À lui tout seul, ce nouveau style incarne la circulatio­n dorénavant planétaire du rap: née dans les faubourgs de Chicago, la drill a été remodelée par la scène londonienn­e –qui l’a rendue au passage plus froide et lugubre– avant de retourner aux États-unis, à New York plus précisémen­t, où elle est devenue mainstream grâce au succès du rappeur Pop Smoke. De retour en Europe, la drill est désormais le terrain de jeu des jeunes pousses françaises et écoutée par des Britanniqu­es avides de nouveautés. “J’aime réagir sur du Gazo, du Hamza ou du Freeze Corleone, énumère Thomas Gilbert, dont la chaîne Breaking Bars décortique, entre autres, l’actualité du rap francophon­e. Je suis allé deux fois en France, on m’a enseigné le français pendant quatre ans à l’école, mais je ne sais malheureus­ement pas dire quoi que ce soit. Grâce au rap, j’ai appris pas mal de mots d’argot, comme ‘binks’.” Ce Londonien de 22 ans s’impose une discipline sur Youtube: il veille à ne jamais écouter le morceau concerné avant de tourner sa vidéo, pour que sa réaction soit la plus “authentiqu­e” possible.

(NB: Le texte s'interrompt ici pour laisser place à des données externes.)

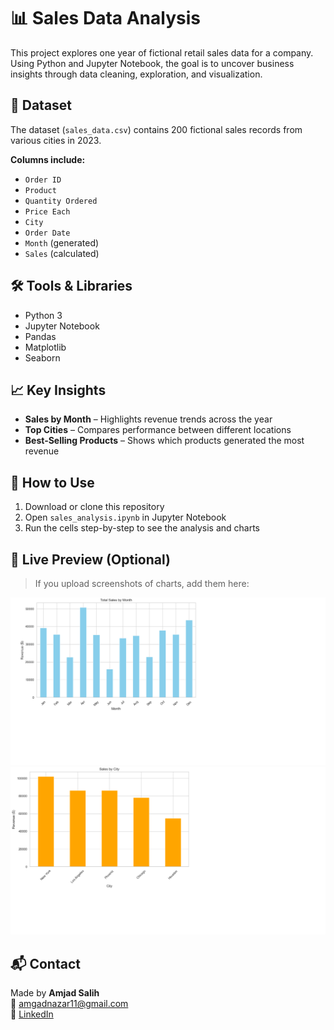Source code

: # 📊 Sales Data Analysis

This project explores one year of fictional retail sales data for a company. Using Python and Jupyter Notebook, the goal is to uncover business insights through data cleaning, exploration, and visualization.

## 📁 Dataset

The dataset (`sales_data.csv`) contains 200 fictional sales records from various cities in 2023.

**Columns include:**
- `Order ID`
- `Product`
- `Quantity Ordered`
- `Price Each`
- `City`
- `Order Date`
- `Month` (generated)
- `Sales` (calculated)

## 🛠 Tools & Libraries

- Python 3
- Jupyter Notebook
- Pandas
- Matplotlib
- Seaborn

## 📈 Key Insights

- **Sales by Month** – Highlights revenue trends across the year
- **Top Cities** – Compares performance between different locations
- **Best-Selling Products** – Shows which products generated the most revenue

## 🧪 How to Use

1. Download or clone this repository
2. Open `sales_analysis.ipynb` in Jupyter Notebook
3. Run the cells step-by-step to see the analysis and charts

## 🔗 Live Preview (Optional)

> If you upload screenshots of charts, add them here:

![Monthly Sales](images/monthly_sales.png)
![Sales by City](images/city_sales.png)

## 📬 Contact

Made by **Amjad Salih**  
📧 amgadnazar11@gmail.com  
🔗 [LinkedIn](https://linkedin.com/in/amgad-nazar-ab29a8244)
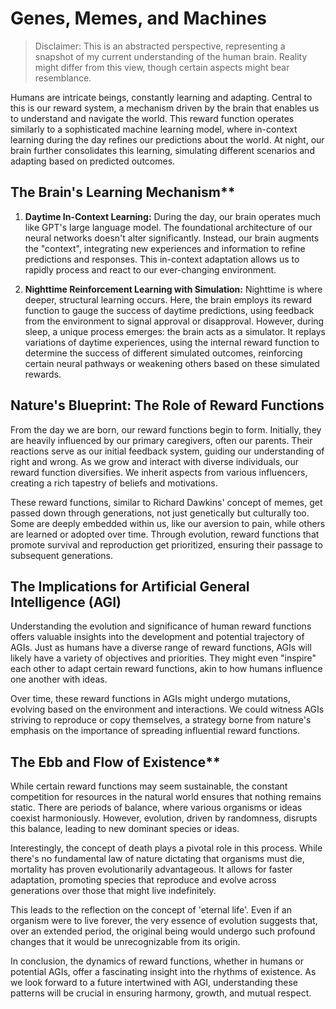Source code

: # Genes, Memes, and Machines

> Disclaimer: This is an abstracted perspective, representing a snapshot of my current understanding of the human brain. Reality might differ from this view, though certain aspects might bear resemblance.

Humans are intricate beings, constantly learning and adapting. Central to this is our reward system, a mechanism driven by the brain that enables us to understand and navigate the world. This reward function operates similarly to a sophisticated machine learning model, where in-context learning during the day refines our predictions about the world. At night, our brain further consolidates this learning, simulating different scenarios and adapting based on predicted outcomes.

## The Brain's Learning Mechanism**

1. **Daytime In-Context Learning:** During the day, our brain operates much like GPT's large language model. The foundational architecture of our neural networks doesn't alter significantly. Instead, our brain augments the "context", integrating new experiences and information to refine predictions and responses. This in-context adaptation allows us to rapidly process and react to our ever-changing environment.

2. **Nighttime Reinforcement Learning with Simulation:** Nighttime is where deeper, structural learning occurs. Here, the brain employs its reward function to gauge the success of daytime predictions, using feedback from the environment to signal approval or disapproval. However, during sleep, a unique process emerges: the brain acts as a simulator. It replays variations of daytime experiences, using the internal reward function to determine the success of different simulated outcomes, reinforcing certain neural pathways or weakening others based on these simulated rewards.

## Nature's Blueprint: The Role of Reward Functions

From the day we are born, our reward functions begin to form. Initially, they are heavily influenced by our primary caregivers, often our parents. Their reactions serve as our initial feedback system, guiding our understanding of right and wrong. As we grow and interact with diverse individuals, our reward function diversifies. We inherit aspects from various influencers, creating a rich tapestry of beliefs and motivations.

These reward functions, similar to Richard Dawkins' concept of memes, get passed down through generations, not just genetically but culturally too. Some are deeply embedded within us, like our aversion to pain, while others are learned or adopted over time. Through evolution, reward functions that promote survival and reproduction get prioritized, ensuring their passage to subsequent generations.

## The Implications for Artificial General Intelligence (AGI)

Understanding the evolution and significance of human reward functions offers valuable insights into the development and potential trajectory of AGIs. Just as humans have a diverse range of reward functions, AGIs will likely have a variety of objectives and priorities. They might even "inspire" each other to adapt certain reward functions, akin to how humans influence one another with ideas.

Over time, these reward functions in AGIs might undergo mutations, evolving based on the environment and interactions. We could witness AGIs striving to reproduce or copy themselves, a strategy borne from nature's emphasis on the importance of spreading influential reward functions.

## The Ebb and Flow of Existence**

While certain reward functions may seem sustainable, the constant competition for resources in the natural world ensures that nothing remains static. There are periods of balance, where various organisms or ideas coexist harmoniously. However, evolution, driven by randomness, disrupts this balance, leading to new dominant species or ideas.

Interestingly, the concept of death plays a pivotal role in this process. While there's no fundamental law of nature dictating that organisms must die, mortality has proven evolutionarily advantageous. It allows for faster adaptation, promoting species that reproduce and evolve across generations over those that might live indefinitely. 

This leads to the reflection on the concept of 'eternal life'. Even if an organism were to live forever, the very essence of evolution suggests that, over an extended period, the original being would undergo such profound changes that it would be unrecognizable from its origin.

In conclusion, the dynamics of reward functions, whether in humans or potential AGIs, offer a fascinating insight into the rhythms of existence. As we look forward to a future intertwined with AGI, understanding these patterns will be crucial in ensuring harmony, growth, and mutual respect.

Même quand cela concerne ses artistes préférés, le Belge Damso ou le “drilleur” britanniqu­e Digga D, dont les titres traversent aujourd’hui l’atlantique à la vitesse d’un couplet de rap marseillai­s. “Digga D explose partout sur la carte maintenant, beaucoup d’étrangers réagissent à ses vidéos, se félicite Gilbert depuis sa chambre, où trône un poster d’eminem. En tant qu’anglais, quand je vois des Américains réagir à nos trucs britanniqu­es, je savoure et je me dis

‘Wow, c’est vraiment fou’.”

“J’aime l’accent des Français, leur flow, leur énergie. Et puis j’ai fait 400 000 vues avec cette vidéo”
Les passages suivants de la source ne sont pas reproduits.